Generate region proposals for input(using Selective Search)
Passing each region proposals into CNN for generating features map for each proposal
Train a SVM binary classifier for each category
Using bounding box regression to adjust predicted boxes

Module Design

system overview
R-CNN diagram
region proposals
It is quite easy for CNN to classify a image, but it's hard to locate a specific object within a image. One solution for this is to firstly generate a set of region proposals, and pass these proposals into CNN and classify each of these proposals, and finally output the region with highest score. So the problem here is how to generate proper proposals. Many algorithms have been designed, such as objectness, selective search, category-independent object proposals. The method used in this paper is Selective Search. Selective Search will generate around 2000 region proposals per image.
feature extraction
After obtain a set of proposals, the proposals will be passed into CNN to generate 4096-dimensional feature vector for each proposal. All the proposals are warped to fit the input size of CNN, which might cause distortion(FAST R-CNN proposed RoI pooling layer to solve this problem)
SVM classification
The 4096-dimensional feature vector will be used by SVM to classify each proposal.
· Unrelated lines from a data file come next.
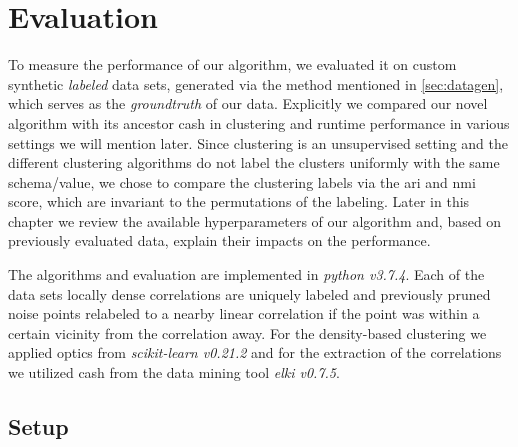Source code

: \chapter{Evaluation}
To measure the performance of our algorithm, we evaluated  it on custom synthetic \textit{labeled} data sets, generated via the method mentioned in \autoref{sec:datagen}, which serves as the \textit{groundtruth} of our data. Explicitly we compared our novel algorithm with its ancestor \gls{cash} in clustering and runtime performance in various settings we will mention later. Since clustering is an unsupervised setting and the different clustering algorithms do not label the clusters uniformly with the same schema/value, we chose to compare the clustering labels via the \gls{ari}\cite{hubert1985comparingari} and \gls{nmi}\cite{strehl2002clusternmi} score, which are invariant to the permutations of the labeling. Later in this chapter we review the available hyperparameters of our algorithm and, based on previously evaluated data, explain their impacts on the performance.

The algorithms and evaluation are implemented in \textit{python v3.7.4}. Each of the data sets locally dense correlations are uniquely labeled and previously pruned noise points relabeled to a nearby linear correlation if the point was within a certain vicinity from the correlation away. For the density-based clustering we applied \gls{optics} from \textit{scikit-learn v0.21.2}\cite{pedregosa2011scikit} and for the extraction of the correlations we utilized \gls{cash} from the data mining tool \textit{\gls{elki} v0.7.5}\cite{achtert2008elki}. 



\section{Setup}\label{sec:setup}

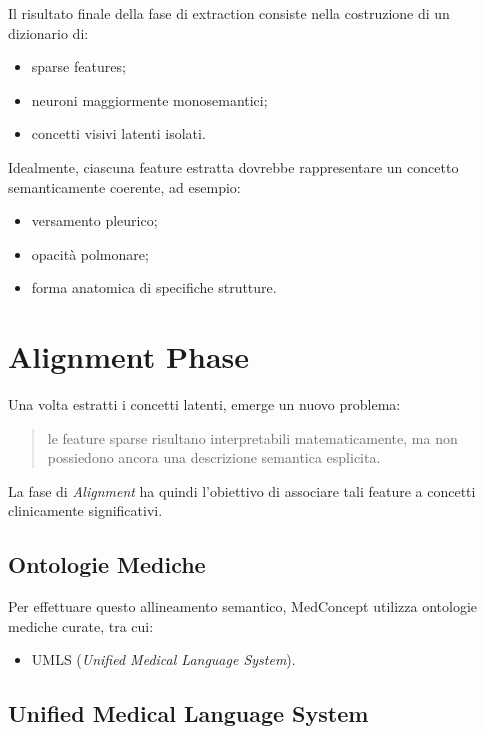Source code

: Il risultato finale della fase di extraction consiste nella costruzione di un dizionario di:

\begin{itemize}
    \item sparse features;
    \item neuroni maggiormente monosemantici;
    \item concetti visivi latenti isolati.
\end{itemize}

Idealmente, ciascuna feature estratta dovrebbe rappresentare un concetto semanticamente coerente, ad esempio:

\begin{itemize}
    \item versamento pleurico;
    \item opacità polmonare;
    \item forma anatomica di specifiche strutture.
\end{itemize}

\section{Alignment Phase}

Una volta estratti i concetti latenti, emerge un nuovo problema:

\begin{quote}
le feature sparse risultano interpretabili matematicamente, ma non possiedono ancora una descrizione semantica esplicita.
\end{quote}

La fase di \textit{Alignment} ha quindi l'obiettivo di associare tali feature a concetti clinicamente significativi.

\subsection{Ontologie Mediche}

Per effettuare questo allineamento semantico, MedConcept utilizza ontologie mediche curate, tra cui:

\begin{itemize}
    \item UMLS (\textit{Unified Medical Language System}).
\end{itemize}

\subsection{Unified Medical Language System}

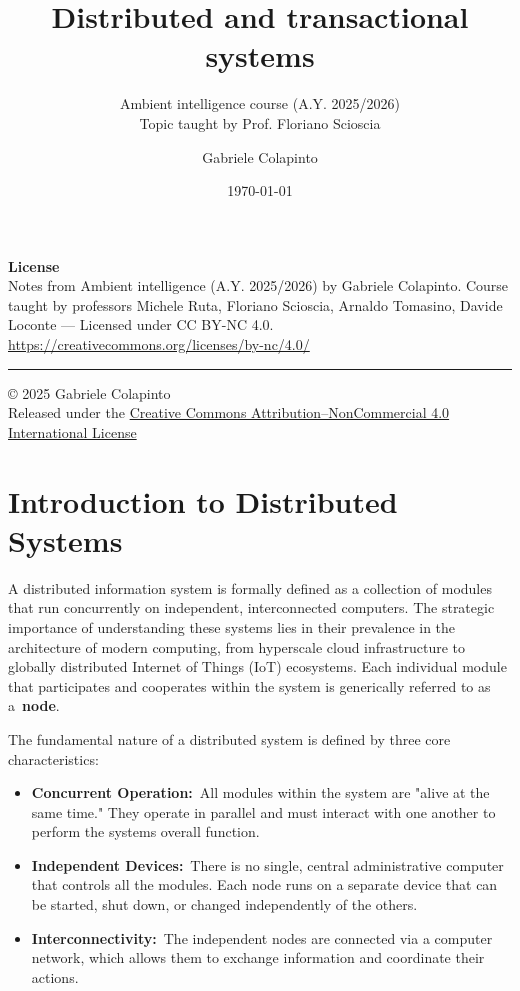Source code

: \documentclass{scrbook}
\title{Distributed and transactional systems}
\subtitle{Ambient intelligence course (A.Y. 2025/2026)\\Topic taught by Prof. Floriano Scioscia}
\author{Gabriele Colapinto}
\date{\today}
\begin{document}
\maketitle
\thispagestyle{empty}

{\Large\textbf{License}} \\
{Notes from Ambient intelligence (A.Y. 2025/2026) by Gabriele Colapinto. 
Course taught by professors Michele Ruta, Floriano Scioscia, Arnaldo Tomasino, Davide Loconte — 
Licensed under CC BY-NC 4.0.\\
\url{https://creativecommons.org/licenses/by-nc/4.0/}}

\vspace*{\fill}
\rule{\textwidth}{0.2pt}
\small{© 2025 Gabriele Colapinto \\
Released under the \href{https://creativecommons.org/licenses/by-nc/4.0/}{Creative Commons Attribution–NonCommercial 4.0 International License}}

\clearpage

\tableofcontents

\chapter{Introduction to Distributed Systems}


A distributed information system is formally defined as a collection of
modules that run concurrently on independent, interconnected computers.
The strategic importance of understanding these systems lies in their
prevalence in the architecture of modern computing, from hyperscale
cloud infrastructure to globally distributed Internet of Things (IoT)
ecosystems. Each individual module that participates and cooperates
within the system is generically referred to as a~\textbf{node}.

The fundamental nature of a distributed system is defined by three core
characteristics:

\begin{itemize}
\item
  \textbf{Concurrent Operation:}~All modules within the system are
  "alive at the same time." They operate in parallel and must interact
  with one another to perform the system\textquotesingle s overall
  function.
\item
  \textbf{Independent Devices:}~There is no single, central
  administrative computer that controls all the modules. Each node runs
  on a separate device that can be started, shut down, or changed
  independently of the others.
\item
  \textbf{Interconnectivity:}~The independent nodes are connected via a
  computer network, which allows them to exchange information and
  coordinate their actions.
\end{itemize}
\end{document}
For there will be C different SVMs for C different categories, each feature vector will by used for C times.(this cause the system takes a long time to output a result, instead FAST R-CNN removes the SVMpart and does classification within CNN model)

Training

Supervised pre-training

CNN model is first trained on ILSVRC 2012 with image-level annotations.

Fine-tuning

After pre-training, fine-tuning is done using PASCAL VOC dataset by replacing the final 1000-way classification layer by 21-way classification layer with one background layer. Generated region proposals are label positive if it has over 0.5 IoU overlap with the ground truth bounding box, and the rest of the proposals are labeled negative. Then the CNN is trained using SGD with batch size 128(96 background windows and 32 positive windows).

SVM training

A threshold is set to label feature vectors of region proposals. Regions with IoU ratio higher than the threshold are labeled positive, otherwise labeled negative. Threshold has to be properly set to achieve better mAP.

Bounding box regression

Some predicted box might cover the object partially, to achieve better coverage, bounding box regression is applied. Regression details will not be described here, the idea is to form a formulation between the predicted box coordinates and the ground truth box, and try to obtain a set of proper parameters for the equation.